# TASK TO CARRY OUT
Only the lines below starting at the one that contains "node_modules/bson/bson.d.ts:1040" and ending at the one that contains "### toString" are to be reproduced, exactly and with both ends kept.

Records from a dataset
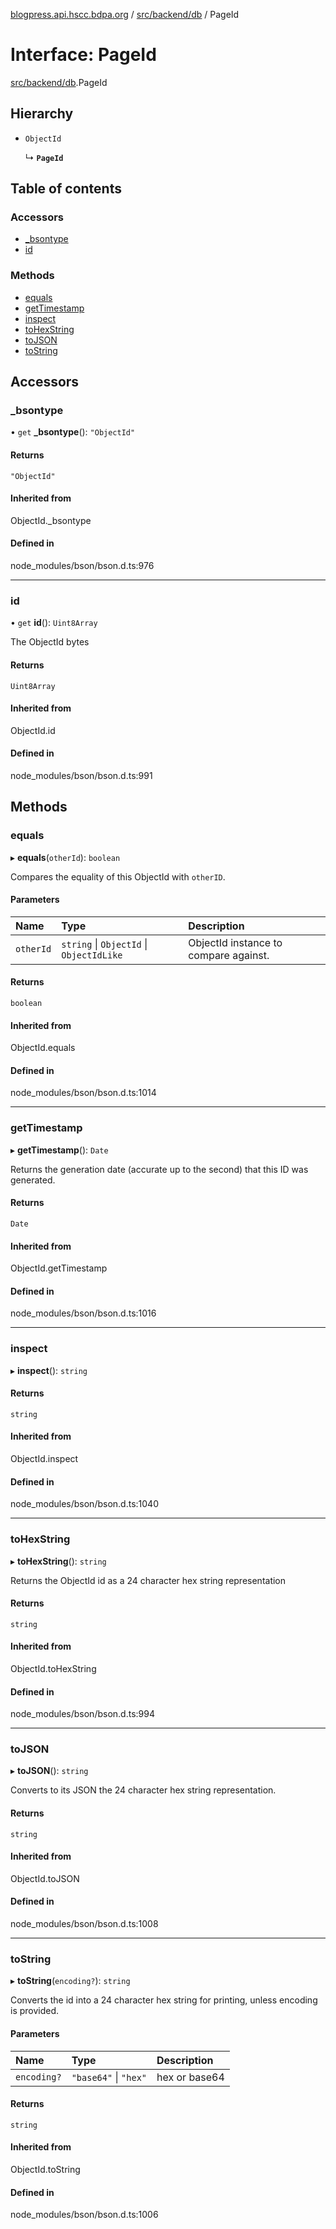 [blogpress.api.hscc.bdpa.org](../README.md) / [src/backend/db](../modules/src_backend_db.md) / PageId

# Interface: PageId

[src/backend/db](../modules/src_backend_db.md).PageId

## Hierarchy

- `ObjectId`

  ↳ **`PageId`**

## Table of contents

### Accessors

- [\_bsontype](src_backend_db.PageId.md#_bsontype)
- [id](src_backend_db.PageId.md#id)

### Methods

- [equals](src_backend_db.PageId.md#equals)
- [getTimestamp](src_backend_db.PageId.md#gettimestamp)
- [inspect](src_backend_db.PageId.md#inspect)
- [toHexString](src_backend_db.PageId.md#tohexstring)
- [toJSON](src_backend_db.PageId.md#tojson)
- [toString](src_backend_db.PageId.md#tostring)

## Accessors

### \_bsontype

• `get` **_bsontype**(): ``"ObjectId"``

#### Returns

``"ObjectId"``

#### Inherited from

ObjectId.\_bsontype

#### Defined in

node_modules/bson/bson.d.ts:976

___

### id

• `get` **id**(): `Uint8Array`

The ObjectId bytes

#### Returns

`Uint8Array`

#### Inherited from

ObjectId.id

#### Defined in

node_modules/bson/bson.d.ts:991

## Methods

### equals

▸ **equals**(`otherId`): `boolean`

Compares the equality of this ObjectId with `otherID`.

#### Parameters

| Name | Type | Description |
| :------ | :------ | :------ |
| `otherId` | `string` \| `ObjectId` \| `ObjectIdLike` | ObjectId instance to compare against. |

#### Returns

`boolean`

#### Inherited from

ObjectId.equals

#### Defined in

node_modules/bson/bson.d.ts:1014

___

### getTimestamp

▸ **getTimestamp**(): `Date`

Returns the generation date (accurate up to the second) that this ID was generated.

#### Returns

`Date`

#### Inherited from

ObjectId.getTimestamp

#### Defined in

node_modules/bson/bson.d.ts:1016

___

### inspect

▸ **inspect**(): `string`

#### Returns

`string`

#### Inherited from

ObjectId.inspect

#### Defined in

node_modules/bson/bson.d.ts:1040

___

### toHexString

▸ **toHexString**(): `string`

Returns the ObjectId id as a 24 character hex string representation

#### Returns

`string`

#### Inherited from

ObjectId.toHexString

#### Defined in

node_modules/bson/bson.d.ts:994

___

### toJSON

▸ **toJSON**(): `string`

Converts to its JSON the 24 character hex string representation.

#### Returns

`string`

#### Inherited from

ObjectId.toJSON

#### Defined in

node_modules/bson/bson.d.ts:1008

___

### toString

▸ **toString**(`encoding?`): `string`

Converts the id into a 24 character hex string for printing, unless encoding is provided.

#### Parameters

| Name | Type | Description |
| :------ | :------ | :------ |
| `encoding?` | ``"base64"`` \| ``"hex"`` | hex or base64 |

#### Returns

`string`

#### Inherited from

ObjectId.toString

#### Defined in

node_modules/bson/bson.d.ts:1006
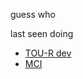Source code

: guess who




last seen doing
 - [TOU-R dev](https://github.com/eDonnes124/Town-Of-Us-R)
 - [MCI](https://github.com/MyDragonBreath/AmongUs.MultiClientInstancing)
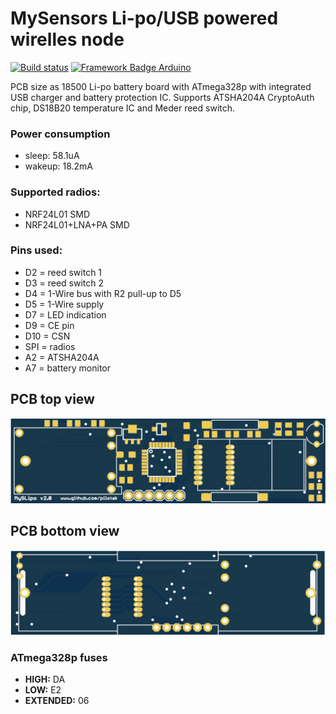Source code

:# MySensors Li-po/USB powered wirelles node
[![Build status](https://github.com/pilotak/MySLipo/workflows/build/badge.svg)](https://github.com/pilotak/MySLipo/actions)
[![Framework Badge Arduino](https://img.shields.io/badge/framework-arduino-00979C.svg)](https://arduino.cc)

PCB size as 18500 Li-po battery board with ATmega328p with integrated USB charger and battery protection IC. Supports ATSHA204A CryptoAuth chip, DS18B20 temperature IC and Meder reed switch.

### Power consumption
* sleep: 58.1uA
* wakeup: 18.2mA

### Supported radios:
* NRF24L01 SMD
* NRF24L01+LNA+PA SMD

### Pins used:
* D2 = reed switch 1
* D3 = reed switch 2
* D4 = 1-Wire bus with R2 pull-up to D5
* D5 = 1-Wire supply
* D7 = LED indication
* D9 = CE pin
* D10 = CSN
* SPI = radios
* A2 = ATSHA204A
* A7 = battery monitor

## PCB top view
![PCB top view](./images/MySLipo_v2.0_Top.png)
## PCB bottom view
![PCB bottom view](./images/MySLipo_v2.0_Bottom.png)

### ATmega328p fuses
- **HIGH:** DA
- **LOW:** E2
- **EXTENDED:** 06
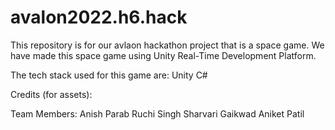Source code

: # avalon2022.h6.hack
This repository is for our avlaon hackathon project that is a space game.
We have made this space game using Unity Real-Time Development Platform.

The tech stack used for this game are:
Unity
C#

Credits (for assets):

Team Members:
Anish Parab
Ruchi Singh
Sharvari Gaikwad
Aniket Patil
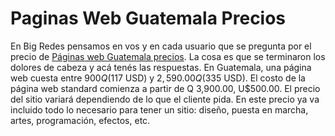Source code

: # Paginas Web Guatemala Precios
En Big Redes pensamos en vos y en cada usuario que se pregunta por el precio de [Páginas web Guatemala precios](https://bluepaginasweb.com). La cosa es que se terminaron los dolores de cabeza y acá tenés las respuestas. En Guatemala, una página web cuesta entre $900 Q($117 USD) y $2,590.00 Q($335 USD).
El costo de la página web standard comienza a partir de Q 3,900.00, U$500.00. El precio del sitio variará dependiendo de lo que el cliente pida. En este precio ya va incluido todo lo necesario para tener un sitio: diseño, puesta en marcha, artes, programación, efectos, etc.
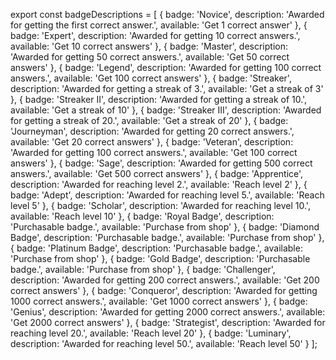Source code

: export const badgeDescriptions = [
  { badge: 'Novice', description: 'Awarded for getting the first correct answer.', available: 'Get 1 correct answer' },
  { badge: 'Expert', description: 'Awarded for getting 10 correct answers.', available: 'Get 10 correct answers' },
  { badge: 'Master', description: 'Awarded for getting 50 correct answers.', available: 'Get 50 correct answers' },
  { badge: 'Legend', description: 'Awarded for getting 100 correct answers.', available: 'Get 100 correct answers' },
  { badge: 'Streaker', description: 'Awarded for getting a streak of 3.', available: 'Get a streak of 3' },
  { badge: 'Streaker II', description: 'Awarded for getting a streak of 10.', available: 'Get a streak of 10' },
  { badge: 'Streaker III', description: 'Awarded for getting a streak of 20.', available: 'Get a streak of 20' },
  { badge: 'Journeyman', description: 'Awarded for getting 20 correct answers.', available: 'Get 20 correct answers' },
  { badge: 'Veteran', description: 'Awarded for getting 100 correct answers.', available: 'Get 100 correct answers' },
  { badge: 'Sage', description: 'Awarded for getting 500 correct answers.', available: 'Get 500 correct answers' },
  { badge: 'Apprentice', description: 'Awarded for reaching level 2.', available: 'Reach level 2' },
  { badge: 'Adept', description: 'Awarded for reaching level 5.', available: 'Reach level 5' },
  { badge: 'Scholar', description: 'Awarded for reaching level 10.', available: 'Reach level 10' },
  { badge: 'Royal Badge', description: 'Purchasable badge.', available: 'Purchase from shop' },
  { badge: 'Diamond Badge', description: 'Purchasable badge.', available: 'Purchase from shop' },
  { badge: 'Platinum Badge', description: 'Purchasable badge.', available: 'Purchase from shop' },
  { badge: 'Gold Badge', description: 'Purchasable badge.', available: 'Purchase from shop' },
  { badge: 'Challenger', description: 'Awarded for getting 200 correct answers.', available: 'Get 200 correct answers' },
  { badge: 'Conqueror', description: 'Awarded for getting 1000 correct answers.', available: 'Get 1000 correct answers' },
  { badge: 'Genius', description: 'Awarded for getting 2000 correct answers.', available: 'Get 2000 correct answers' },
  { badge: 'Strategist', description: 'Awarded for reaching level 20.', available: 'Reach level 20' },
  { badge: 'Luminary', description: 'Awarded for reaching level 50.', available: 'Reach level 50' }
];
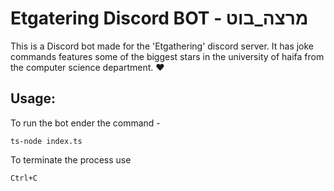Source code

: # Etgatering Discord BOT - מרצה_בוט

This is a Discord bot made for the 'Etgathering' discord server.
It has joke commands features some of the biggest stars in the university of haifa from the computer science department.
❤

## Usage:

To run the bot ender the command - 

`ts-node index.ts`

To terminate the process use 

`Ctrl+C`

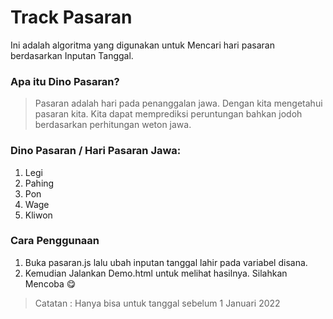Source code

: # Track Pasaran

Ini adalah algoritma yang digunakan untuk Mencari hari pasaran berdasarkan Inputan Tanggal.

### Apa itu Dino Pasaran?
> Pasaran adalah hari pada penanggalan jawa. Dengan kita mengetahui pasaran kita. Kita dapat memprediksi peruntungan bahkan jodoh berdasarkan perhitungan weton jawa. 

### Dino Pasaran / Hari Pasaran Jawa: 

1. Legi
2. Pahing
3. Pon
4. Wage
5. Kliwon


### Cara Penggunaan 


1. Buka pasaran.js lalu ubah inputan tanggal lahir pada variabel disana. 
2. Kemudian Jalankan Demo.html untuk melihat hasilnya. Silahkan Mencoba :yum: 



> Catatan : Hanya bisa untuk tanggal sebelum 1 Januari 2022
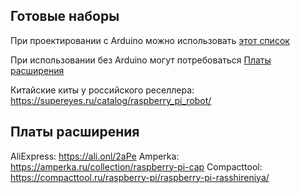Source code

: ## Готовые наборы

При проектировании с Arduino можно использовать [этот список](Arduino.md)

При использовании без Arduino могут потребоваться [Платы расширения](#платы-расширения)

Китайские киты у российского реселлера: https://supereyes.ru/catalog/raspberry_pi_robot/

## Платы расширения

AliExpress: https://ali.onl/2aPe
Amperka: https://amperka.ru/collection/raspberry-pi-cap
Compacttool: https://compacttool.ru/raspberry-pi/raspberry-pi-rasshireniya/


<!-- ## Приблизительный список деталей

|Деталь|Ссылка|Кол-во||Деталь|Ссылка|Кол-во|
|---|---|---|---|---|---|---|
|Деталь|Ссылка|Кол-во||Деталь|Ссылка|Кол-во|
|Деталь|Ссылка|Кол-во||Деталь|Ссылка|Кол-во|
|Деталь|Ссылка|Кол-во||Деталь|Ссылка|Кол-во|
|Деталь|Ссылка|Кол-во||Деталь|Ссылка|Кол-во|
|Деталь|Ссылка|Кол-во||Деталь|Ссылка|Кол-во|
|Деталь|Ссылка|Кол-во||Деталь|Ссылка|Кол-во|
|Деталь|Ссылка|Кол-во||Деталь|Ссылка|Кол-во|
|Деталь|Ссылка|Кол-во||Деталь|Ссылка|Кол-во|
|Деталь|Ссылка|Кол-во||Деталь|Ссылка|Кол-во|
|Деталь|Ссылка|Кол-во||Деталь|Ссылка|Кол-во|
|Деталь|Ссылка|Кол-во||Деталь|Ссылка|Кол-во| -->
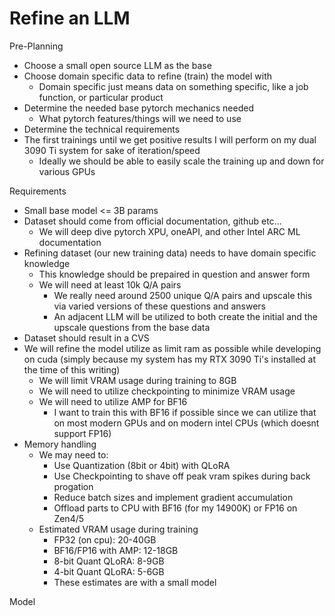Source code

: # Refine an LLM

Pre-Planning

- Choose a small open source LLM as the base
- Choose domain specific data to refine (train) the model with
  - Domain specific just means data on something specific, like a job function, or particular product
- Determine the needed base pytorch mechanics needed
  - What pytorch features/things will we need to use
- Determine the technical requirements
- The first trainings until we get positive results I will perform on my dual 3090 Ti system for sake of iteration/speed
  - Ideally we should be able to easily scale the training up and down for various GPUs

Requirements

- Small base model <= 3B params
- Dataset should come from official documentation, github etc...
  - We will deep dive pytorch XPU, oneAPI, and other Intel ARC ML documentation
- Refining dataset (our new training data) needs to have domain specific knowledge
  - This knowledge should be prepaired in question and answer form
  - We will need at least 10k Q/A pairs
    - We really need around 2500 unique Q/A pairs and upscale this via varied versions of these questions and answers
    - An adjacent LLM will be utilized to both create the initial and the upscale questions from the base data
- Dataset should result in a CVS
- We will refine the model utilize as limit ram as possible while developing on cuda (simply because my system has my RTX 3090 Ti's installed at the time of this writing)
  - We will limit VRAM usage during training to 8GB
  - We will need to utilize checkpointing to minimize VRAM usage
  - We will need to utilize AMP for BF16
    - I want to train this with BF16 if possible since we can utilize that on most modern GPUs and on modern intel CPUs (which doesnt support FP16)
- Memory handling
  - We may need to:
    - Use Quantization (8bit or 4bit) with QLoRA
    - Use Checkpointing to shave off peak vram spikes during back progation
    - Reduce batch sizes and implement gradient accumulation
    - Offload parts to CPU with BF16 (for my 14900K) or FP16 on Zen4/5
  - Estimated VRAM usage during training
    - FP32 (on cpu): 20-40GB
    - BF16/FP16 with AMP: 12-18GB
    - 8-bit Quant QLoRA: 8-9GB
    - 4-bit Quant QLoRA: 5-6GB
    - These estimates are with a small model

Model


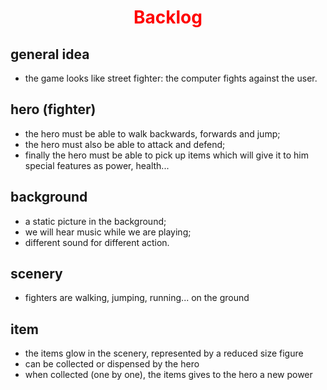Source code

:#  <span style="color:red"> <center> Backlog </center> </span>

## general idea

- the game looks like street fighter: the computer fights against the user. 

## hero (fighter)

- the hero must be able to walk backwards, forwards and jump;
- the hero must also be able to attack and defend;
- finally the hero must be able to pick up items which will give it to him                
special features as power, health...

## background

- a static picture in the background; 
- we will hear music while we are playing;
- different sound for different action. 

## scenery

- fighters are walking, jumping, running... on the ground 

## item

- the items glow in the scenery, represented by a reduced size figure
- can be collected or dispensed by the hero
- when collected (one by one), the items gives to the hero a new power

# RESULT OF THIS TASK
node_modules/bson/bson.d.ts:1040

___

### toHexString

▸ **toHexString**(): `string`

Returns the ObjectId id as a 24 character hex string representation

#### Returns

`string`

#### Inherited from

ObjectId.toHexString

#### Defined in

node_modules/bson/bson.d.ts:994

___

### toJSON

▸ **toJSON**(): `string`

Converts to its JSON the 24 character hex string representation.

#### Returns

`string`

#### Inherited from

ObjectId.toJSON

#### Defined in

node_modules/bson/bson.d.ts:1008

___

### toString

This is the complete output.